» **What you should do**:
From the first line to the last, write out the records exactly.

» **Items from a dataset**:
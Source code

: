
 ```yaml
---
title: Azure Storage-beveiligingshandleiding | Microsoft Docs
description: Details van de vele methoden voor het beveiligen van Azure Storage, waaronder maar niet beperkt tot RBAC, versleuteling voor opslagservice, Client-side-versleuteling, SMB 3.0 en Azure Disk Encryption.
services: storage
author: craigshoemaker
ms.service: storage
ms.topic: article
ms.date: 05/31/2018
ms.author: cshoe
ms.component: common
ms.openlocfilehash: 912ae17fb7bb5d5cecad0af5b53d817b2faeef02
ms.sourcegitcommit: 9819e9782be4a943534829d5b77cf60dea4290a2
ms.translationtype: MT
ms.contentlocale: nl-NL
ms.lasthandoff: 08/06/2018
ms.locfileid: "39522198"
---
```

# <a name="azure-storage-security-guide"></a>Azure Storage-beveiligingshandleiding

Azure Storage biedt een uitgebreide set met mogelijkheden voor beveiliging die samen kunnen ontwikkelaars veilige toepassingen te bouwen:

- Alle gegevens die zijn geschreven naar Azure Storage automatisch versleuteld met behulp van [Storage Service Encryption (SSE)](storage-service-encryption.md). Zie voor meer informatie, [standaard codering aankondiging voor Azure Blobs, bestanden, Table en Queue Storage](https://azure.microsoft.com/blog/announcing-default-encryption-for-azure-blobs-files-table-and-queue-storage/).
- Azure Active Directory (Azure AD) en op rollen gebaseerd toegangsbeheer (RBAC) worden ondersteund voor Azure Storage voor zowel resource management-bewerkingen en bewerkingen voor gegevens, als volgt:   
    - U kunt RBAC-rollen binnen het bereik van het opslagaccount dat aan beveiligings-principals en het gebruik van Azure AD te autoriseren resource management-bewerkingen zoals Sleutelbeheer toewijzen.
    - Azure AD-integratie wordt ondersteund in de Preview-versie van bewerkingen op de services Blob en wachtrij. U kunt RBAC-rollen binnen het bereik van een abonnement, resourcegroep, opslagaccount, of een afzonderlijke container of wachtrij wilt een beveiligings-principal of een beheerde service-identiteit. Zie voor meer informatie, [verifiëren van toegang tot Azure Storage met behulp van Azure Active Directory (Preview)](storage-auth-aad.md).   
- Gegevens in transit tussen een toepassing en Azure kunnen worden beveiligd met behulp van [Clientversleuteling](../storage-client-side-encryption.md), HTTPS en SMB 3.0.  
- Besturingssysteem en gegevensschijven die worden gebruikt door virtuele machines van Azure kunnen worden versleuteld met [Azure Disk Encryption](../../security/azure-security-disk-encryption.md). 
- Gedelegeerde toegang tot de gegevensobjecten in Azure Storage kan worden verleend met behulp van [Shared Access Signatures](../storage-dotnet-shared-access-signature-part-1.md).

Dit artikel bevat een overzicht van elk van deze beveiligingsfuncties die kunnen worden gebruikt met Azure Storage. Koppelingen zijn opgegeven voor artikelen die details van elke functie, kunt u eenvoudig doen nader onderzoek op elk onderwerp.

» **Solution below**:
Source code

:
 ```yaml
---
title: Azure Storage-beveiligingshandleiding | Microsoft Docs
description: Details van de vele methoden voor het beveiligen van Azure Storage, waaronder maar niet beperkt tot RBAC, versleuteling voor opslagservice, Client-side-versleuteling, SMB 3.0 en Azure Disk Encryption.
services: storage
author: craigshoemaker
ms.service: storage
ms.topic: article
ms.date: 05/31/2018
ms.author: cshoe
ms.component: common
ms.openlocfilehash: 912ae17fb7bb5d5cecad0af5b53d817b2faeef02
ms.sourcegitcommit: 9819e9782be4a943534829d5b77cf60dea4290a2
ms.translationtype: MT
ms.contentlocale: nl-NL
ms.lasthandoff: 08/06/2018
ms.locfileid: "39522198"
---
```

# <a name="azure-storage-security-guide"></a>Azure Storage-beveiligingshandleiding

Azure Storage biedt een uitgebreide set met mogelijkheden voor beveiliging die samen kunnen ontwikkelaars veilige toepassingen te bouwen:

- Alle gegevens die zijn geschreven naar Azure Storage automatisch versleuteld met behulp van [Storage Service Encryption (SSE)](storage-service-encryption.md). Zie voor meer informatie, [standaard codering aankondiging voor Azure Blobs, bestanden, Table en Queue Storage](https://azure.microsoft.com/blog/announcing-default-encryption-for-azure-blobs-files-table-and-queue-storage/).
- Azure Active Directory (Azure AD) en op rollen gebaseerd toegangsbeheer (RBAC) worden ondersteund voor Azure Storage voor zowel resource management-bewerkingen en bewerkingen voor gegevens, als volgt:   
    - U kunt RBAC-rollen binnen het bereik van het opslagaccount dat aan beveiligings-principals en het gebruik van Azure AD te autoriseren resource management-bewerkingen zoals Sleutelbeheer toewijzen.
    - Azure AD-integratie wordt ondersteund in de Preview-versie van bewerkingen op de services Blob en wachtrij. U kunt RBAC-rollen binnen het bereik van een abonnement, resourcegroep, opslagaccount, of een afzonderlijke container of wachtrij wilt een beveiligings-principal of een beheerde service-identiteit. Zie voor meer informatie, [verifiëren van toegang tot Azure Storage met behulp van Azure Active Directory (Preview)](storage-auth-aad.md).   
- Gegevens in transit tussen een toepassing en Azure kunnen worden beveiligd met behulp van [Clientversleuteling](../storage-client-side-encryption.md), HTTPS en SMB 3.0.  
- Besturingssysteem en gegevensschijven die worden gebruikt door virtuele machines van Azure kunnen worden versleuteld met [Azure Disk Encryption](../../security/azure-security-disk-encryption.md). 
- Gedelegeerde toegang tot de gegevensobjecten in Azure Storage kan worden verleend met behulp van [Shared Access Signatures](../storage-dotnet-shared-access-signature-part-1.md).

Dit artikel bevat een overzicht van elk van deze beveiligingsfuncties die kunnen worden gebruikt met Azure Storage. Koppelingen zijn opgegeven voor artikelen die details van elke functie, kunt u eenvoudig doen nader onderzoek op elk onderwerp.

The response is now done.